Exercise requirements: First find the line containing "### browsers" in the data, then set it down exactly along with every line after it, through the last.

START Dataset excerpts

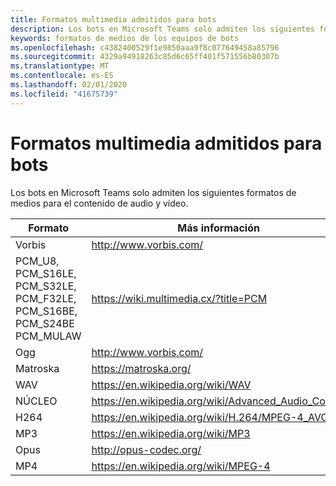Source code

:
 ```yaml
---
title: Formatos multimedia admitidos para bots
description: Los bots en Microsoft Teams solo admiten los siguientes formatos de medios para el contenido de audio y vídeo.
keywords: formatos de medios de los equipos de bots
ms.openlocfilehash: c4382400529f1e9850aaa9f8c077649458a85796
ms.sourcegitcommit: 4329a94918263c85d6c65ff401f571556b80307b
ms.translationtype: MT
ms.contentlocale: es-ES
ms.lasthandoff: 02/01/2020
ms.locfileid: "41675739"
---
```

# <a name="supported-media-formats-for-bots"></a>Formatos multimedia admitidos para bots

Los bots en Microsoft Teams solo admiten los siguientes formatos de medios para el contenido de audio y vídeo.

| Formato | Más información |
| --- | --- |
| Vorbis | http://www.vorbis.com/ |
| PCM_U8, PCM_S16LE, PCM_S32LE, PCM_F32LE, PCM_S16BE, PCM_S24BE PCM_MULAW | https://wiki.multimedia.cx/?title=PCM |
| Ogg | http://www.vorbis.com/ |
| Matroska | https://matroska.org/ |
| WAV | https://en.wikipedia.org/wiki/WAV |
| NÚCLEO | https://en.wikipedia.org/wiki/Advanced_Audio_Coding |
| H264 | https://en.wikipedia.org/wiki/H.264/MPEG-4_AVC |
| MP3 | https://en.wikipedia.org/wiki/MP3 |
| Opus | http://opus-codec.org/ |
| MP4 | https://en.wikipedia.org/wiki/MPEG-4 |
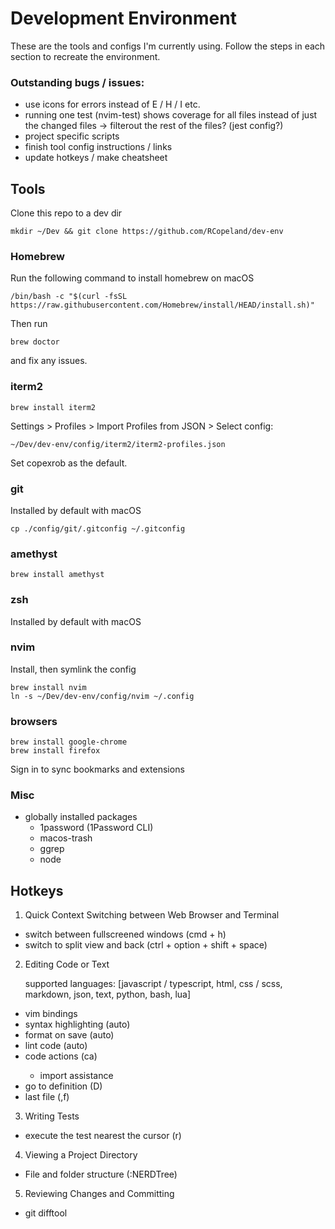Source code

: # Development Environment

These are the tools and configs I'm currently using. Follow the steps in each section
to recreate the environment.

### Outstanding bugs / issues:
 - use icons for errors instead of E / H / I etc.
 - running one test (nvim-test) shows coverage for all files instead of just the changed files -> filterout the rest of the files? (jest config?)
 - project specific scripts
 - finish tool config instructions / links
 - update hotkeys / make cheatsheet

## Tools

Clone this repo to a dev dir
```
mkdir ~/Dev && git clone https://github.com/RCopeland/dev-env
```

### Homebrew

Run the following command to install homebrew on macOS
```
/bin/bash -c "$(curl -fsSL https://raw.githubusercontent.com/Homebrew/install/HEAD/install.sh)"
```
Then run
```
brew doctor
```
and fix any issues.

### iterm2

```
brew install iterm2
```
Settings > Profiles > Import Profiles from JSON > Select config:
```
~/Dev/dev-env/config/iterm2/iterm2-profiles.json
```
Set copexrob as the default.

### git
Installed by default with macOS
```
cp ./config/git/.gitconfig ~/.gitconfig
```

### amethyst

```
brew install amethyst
```

### zsh

Installed by default with macOS

### nvim

Install, then symlink the config
```
brew install nvim
ln -s ~/Dev/dev-env/config/nvim ~/.config
```

### browsers 

```
brew install google-chrome
brew install firefox
```
Sign in to sync bookmarks and extensions

### Misc 
- globally installed packages
  - 1password (1Password CLI)
  - macos-trash
  - ggrep
  - node

## Hotkeys

1. Quick Context Switching between Web Browser and Terminal 

  - switch between fullscreened windows (cmd + h)
  - switch to split view and back (ctrl + option + shift + space)

2. Editing Code or Text
  
    supported languages: [javascript / typescript, html, css / scss, markdown, json, text, python, bash, lua]

  - vim bindings
  - syntax highlighting (auto)
  - format on save (auto)
  - lint code (auto)
  - code actions (<leader>ca)
    - import assistance
  - go to definition (<leader>D)
  - last file (<leader>,f)

3. Writing Tests
  - execute the test nearest the cursor (<leader>r)

4. Viewing a Project Directory
  - File and folder structure (:NERDTree)

5. Reviewing Changes and Committing
  - git difftool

END Dataset excerpts

Written solution:
### browsers 

```
brew install google-chrome
brew install firefox
```
Sign in to sync bookmarks and extensions

### Misc 
- globally installed packages
  - 1password (1Password CLI)
  - macos-trash
  - ggrep
  - node

## Hotkeys

1. Quick Context Switching between Web Browser and Terminal 

  - switch between fullscreened windows (cmd + h)
  - switch to split view and back (ctrl + option + shift + space)

2. Editing Code or Text
  
    supported languages: [javascript / typescript, html, css / scss, markdown, json, text, python, bash, lua]

  - vim bindings
  - syntax highlighting (auto)
  - format on save (auto)
  - lint code (auto)
  - code actions (<leader>ca)
    - import assistance
  - go to definition (<leader>D)
  - last file (<leader>,f)

3. Writing Tests
  - execute the test nearest the cursor (<leader>r)

4. Viewing a Project Directory
  - File and folder structure (:NERDTree)

5. Reviewing Changes and Committing
  - git difftool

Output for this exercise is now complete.